Autor e foto: Angela Maria Curioletti
Os alunos da Escola Básica Municipal (EBM) Irmã Cecília foram dispensados das aulas nesta sexta-feira (21). Eles utilizam o prédio da Escola de Educação Básica (EEB) Sóror Angélica, que foi ocupado por alunos do ensino médio na tarde de quarta-feira (19). Eles fecharam os portões e só liberam a passagem de estudantes que tenham autorização dos pais. Os alunos do Centro de Educação de Jovens e Adultos (Ceja) também foram impedidos de passar.
A secretária de Educação de São Lourenço do Oeste, Lúcia Iliane da Costa, a Juca, disse que seguiu uma orientação do promotor de Justiça da comarca, Eraldo Antunes, para liberar os alunos nesta sexta. Os pais receberam um comunicado para deixarem os filhos em casa até segunda-feira (24).
Para Juca, a atitude dos alunos do ensino médio em manifestar seus direitos não é errada, mas eles precisam entender que estão prejudicando outros alunos, o direito de outras pessoas. Segundo a secretária, existe um convênio de compartilhamento do prédio da EEB Sóror Angélica com o município e a rede municipal está sendo prejudicada. "Eu preciso cumprir 200 dias letivos", diz.

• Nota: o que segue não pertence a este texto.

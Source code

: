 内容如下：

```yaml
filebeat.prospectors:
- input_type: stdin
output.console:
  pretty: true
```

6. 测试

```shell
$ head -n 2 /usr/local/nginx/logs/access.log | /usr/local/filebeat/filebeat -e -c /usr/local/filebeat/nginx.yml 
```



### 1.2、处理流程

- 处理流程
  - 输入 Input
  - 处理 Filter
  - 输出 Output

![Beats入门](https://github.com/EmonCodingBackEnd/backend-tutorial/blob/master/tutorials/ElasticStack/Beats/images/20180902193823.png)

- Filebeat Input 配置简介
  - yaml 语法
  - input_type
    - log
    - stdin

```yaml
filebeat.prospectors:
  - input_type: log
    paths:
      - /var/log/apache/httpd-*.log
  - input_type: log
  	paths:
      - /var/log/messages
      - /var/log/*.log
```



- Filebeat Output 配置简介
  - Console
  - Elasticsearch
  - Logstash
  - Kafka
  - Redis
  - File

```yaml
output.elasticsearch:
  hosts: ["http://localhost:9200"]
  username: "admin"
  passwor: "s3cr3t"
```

O promotor explica que houve uma conversa na quinta-feira (20) com responsáveis pela rede estadual e municipal de ensino em São Lourenço do Oeste e os manifestantes. Segundo Antunes, a orientação é para que eles liberem a entrada de todos até segunda-feira, pois estão prejudicando as aulas, principalmente da rede municipal que nada tem a ver com o protesto deles. "Eles podem continuar com o movimento de outra forma, mas não fechar a escola", explica o promotor.
Conforme Eraldo, os alunos agem em contrassenso, já que dizem manifestar-se à favor da educação, mas ao mesmo tempo impedem os alunos de entrarem na escola. Caso a medida não seja cumprida pelos manifestantes, o promotor diz que entrará com uma medida judicial de reintegração de posse.